Start of Information given

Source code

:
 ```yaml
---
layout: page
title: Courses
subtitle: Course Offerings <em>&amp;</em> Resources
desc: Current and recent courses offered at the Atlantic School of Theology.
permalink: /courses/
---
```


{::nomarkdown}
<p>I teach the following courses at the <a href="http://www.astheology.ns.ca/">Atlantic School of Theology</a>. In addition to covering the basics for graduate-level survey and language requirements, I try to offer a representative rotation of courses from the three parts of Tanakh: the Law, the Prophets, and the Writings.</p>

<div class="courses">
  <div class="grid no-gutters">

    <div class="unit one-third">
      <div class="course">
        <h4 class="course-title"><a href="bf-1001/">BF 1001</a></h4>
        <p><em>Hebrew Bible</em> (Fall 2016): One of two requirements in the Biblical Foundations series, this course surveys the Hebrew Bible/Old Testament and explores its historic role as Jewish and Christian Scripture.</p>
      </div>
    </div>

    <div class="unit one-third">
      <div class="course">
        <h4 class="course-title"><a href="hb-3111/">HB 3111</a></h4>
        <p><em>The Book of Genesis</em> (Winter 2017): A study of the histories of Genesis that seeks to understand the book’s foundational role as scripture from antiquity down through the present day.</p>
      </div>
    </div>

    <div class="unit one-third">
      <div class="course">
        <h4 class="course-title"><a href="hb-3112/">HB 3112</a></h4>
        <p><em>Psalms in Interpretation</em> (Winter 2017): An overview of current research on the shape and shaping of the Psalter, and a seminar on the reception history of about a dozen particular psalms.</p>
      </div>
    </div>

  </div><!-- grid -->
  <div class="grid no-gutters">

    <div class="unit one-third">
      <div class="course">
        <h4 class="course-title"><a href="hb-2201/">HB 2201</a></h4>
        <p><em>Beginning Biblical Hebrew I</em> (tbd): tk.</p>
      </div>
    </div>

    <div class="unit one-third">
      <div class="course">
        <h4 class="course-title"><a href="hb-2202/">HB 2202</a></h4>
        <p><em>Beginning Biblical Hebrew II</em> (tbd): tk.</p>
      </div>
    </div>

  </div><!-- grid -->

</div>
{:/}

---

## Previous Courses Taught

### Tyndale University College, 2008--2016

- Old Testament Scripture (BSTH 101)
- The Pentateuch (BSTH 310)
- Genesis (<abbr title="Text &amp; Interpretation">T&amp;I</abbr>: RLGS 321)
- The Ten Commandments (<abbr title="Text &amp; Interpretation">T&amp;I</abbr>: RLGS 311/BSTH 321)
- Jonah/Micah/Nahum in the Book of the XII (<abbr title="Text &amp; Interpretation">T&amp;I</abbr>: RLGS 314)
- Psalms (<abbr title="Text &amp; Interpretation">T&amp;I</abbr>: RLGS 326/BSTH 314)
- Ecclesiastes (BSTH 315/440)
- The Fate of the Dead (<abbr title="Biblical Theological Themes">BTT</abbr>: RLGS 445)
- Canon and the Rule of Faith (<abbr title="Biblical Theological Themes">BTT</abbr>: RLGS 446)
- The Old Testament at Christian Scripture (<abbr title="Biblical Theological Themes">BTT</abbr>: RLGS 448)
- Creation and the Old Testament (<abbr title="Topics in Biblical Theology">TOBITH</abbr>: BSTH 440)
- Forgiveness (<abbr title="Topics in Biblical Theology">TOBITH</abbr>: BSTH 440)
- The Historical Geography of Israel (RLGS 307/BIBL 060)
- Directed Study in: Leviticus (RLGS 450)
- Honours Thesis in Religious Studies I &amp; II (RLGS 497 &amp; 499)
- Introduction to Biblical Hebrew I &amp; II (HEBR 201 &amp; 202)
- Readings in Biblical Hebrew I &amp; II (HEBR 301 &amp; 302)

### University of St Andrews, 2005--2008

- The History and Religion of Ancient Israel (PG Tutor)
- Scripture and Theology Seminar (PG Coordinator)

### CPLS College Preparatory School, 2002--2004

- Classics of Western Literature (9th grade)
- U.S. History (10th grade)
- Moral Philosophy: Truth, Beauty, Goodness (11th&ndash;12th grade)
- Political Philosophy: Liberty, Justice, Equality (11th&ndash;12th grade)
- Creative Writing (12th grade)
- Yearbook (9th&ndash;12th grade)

End of Information given
Start of Information given

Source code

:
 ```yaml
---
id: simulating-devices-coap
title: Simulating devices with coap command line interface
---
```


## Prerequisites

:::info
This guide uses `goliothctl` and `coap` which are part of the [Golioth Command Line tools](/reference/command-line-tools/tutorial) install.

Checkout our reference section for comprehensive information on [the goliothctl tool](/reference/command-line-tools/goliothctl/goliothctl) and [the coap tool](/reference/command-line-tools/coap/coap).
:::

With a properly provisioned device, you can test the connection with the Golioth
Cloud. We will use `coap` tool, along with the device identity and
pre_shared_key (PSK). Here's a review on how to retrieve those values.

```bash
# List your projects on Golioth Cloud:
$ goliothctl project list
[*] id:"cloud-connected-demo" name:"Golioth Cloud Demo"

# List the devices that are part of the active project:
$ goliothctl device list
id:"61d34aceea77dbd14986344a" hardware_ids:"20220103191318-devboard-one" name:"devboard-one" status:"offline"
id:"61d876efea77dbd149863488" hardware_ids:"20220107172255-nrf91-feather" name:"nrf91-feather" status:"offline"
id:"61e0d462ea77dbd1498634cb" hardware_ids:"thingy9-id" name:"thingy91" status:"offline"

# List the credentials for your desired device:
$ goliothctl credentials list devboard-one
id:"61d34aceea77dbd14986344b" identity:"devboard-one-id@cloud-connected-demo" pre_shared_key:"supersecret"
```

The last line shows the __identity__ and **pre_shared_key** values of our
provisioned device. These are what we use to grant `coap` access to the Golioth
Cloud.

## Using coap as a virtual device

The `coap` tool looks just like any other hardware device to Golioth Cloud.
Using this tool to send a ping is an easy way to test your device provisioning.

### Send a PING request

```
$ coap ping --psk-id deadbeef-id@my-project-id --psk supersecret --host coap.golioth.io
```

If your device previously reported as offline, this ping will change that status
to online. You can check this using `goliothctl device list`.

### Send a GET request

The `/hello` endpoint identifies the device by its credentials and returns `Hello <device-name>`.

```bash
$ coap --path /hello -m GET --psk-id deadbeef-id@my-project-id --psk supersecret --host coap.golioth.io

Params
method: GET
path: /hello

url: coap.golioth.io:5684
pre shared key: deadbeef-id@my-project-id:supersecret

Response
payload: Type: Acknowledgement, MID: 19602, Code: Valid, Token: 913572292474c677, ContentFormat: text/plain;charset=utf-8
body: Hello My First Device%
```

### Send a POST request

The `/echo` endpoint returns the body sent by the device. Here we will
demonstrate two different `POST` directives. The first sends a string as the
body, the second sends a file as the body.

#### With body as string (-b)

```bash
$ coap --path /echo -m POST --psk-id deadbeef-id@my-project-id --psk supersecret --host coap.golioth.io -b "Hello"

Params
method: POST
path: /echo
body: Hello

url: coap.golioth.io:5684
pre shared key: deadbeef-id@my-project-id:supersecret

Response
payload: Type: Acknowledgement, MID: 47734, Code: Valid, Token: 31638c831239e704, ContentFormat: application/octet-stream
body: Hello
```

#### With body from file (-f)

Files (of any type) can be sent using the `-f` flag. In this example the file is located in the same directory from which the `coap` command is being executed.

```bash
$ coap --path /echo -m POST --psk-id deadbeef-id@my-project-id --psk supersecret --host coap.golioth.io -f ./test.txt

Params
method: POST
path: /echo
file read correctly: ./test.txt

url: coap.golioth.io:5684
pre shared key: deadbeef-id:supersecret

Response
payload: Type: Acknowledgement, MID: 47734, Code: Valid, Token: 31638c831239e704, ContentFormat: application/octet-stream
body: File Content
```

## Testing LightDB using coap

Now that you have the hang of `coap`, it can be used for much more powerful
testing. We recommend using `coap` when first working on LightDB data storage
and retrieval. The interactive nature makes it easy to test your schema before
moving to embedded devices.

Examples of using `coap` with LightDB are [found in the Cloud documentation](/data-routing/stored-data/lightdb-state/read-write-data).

End of Information given
Start of Information given

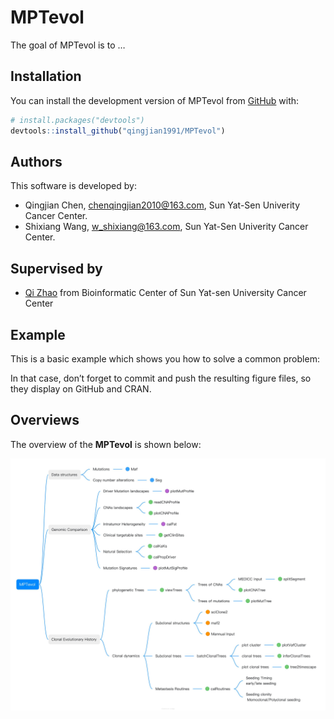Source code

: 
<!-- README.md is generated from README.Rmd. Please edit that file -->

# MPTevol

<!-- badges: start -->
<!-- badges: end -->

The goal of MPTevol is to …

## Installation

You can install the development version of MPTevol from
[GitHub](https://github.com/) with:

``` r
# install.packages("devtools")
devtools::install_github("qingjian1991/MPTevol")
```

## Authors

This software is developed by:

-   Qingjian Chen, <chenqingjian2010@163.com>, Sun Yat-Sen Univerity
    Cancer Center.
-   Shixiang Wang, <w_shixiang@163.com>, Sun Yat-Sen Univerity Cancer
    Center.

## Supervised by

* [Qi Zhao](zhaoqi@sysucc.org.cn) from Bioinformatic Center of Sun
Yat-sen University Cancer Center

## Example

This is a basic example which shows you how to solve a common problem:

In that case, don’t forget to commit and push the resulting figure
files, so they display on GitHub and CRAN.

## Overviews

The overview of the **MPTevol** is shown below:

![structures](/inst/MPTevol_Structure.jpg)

End of Information given

> Instructions to follow
The number of lines in the listing above that contain "Christian" is all that should be stated.

> Completed exercise
2